• **TO DO**
Check each line of the entries below for the word "find", and copy out the ones that have it.

• **INPUT DATA**

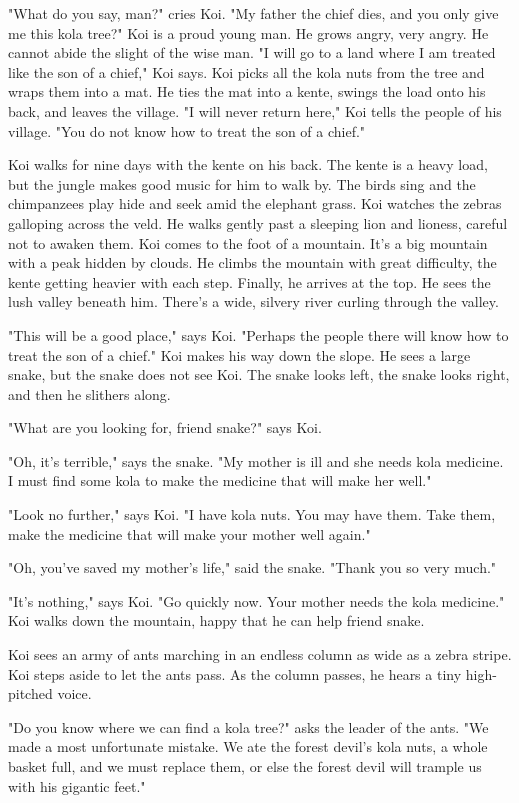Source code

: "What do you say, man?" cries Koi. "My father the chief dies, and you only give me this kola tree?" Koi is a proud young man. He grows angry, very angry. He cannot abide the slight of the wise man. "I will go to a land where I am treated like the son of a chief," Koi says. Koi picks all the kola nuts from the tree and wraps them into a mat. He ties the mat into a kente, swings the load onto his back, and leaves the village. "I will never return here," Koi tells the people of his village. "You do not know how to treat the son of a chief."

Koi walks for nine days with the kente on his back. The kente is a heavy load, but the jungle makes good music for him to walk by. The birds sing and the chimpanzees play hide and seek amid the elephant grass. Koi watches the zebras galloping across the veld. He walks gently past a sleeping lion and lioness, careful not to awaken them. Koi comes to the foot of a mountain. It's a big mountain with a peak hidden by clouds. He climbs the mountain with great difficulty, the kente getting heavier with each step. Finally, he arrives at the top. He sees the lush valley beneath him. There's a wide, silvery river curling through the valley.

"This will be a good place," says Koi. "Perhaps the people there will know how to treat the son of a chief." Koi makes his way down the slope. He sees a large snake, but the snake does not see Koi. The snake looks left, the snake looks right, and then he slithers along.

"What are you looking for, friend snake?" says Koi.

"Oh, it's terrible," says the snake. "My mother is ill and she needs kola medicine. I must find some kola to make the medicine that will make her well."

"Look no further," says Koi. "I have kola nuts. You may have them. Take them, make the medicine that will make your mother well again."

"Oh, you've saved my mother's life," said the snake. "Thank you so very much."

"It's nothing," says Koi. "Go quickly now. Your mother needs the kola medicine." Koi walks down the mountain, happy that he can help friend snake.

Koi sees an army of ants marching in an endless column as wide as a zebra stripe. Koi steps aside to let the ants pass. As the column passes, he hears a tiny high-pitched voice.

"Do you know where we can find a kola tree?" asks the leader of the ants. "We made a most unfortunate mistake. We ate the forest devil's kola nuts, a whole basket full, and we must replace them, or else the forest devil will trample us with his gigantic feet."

==

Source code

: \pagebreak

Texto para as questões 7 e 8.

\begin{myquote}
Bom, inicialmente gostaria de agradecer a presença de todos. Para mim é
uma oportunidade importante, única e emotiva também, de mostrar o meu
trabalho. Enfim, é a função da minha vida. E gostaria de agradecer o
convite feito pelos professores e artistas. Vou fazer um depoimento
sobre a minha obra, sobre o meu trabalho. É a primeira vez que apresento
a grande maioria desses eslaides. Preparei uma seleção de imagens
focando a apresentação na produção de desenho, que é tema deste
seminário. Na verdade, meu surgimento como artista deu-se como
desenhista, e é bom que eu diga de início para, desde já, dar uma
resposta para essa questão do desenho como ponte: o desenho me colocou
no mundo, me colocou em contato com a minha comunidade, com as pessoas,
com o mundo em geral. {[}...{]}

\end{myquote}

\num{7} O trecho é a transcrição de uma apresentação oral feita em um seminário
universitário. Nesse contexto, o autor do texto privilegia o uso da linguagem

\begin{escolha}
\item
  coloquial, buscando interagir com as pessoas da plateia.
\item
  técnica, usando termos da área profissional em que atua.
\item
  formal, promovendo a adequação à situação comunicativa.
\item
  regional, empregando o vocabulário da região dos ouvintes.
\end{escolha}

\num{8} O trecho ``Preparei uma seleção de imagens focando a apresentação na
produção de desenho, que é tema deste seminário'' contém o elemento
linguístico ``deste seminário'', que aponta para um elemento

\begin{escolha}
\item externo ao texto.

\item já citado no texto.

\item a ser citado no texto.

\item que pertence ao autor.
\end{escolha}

--

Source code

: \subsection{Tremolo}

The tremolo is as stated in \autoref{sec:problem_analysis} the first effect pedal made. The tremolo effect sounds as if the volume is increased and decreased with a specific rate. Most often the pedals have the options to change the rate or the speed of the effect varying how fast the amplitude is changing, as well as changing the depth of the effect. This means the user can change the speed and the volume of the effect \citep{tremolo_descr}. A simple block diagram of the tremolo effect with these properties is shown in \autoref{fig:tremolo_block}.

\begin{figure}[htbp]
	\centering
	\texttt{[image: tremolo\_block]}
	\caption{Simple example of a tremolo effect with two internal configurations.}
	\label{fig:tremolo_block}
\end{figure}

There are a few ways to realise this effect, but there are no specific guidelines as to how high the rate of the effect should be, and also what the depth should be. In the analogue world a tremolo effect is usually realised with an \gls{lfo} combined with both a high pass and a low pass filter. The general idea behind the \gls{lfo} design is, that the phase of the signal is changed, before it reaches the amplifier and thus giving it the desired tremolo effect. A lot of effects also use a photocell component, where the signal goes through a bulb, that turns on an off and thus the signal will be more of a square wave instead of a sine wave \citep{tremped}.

• **OUTPUT FOR THIS EXERCISE**
"Oh, it's terrible," says the snake. "My mother is ill and she needs kola medicine. I must find some kola to make the medicine that will make her well."
"Do you know where we can find a kola tree?" asks the leader of the ants. "We made a most unfortunate mistake. We ate the forest devil's kola nuts, a whole basket full, and we must replace them, or else the forest devil will trample us with his gigantic feet."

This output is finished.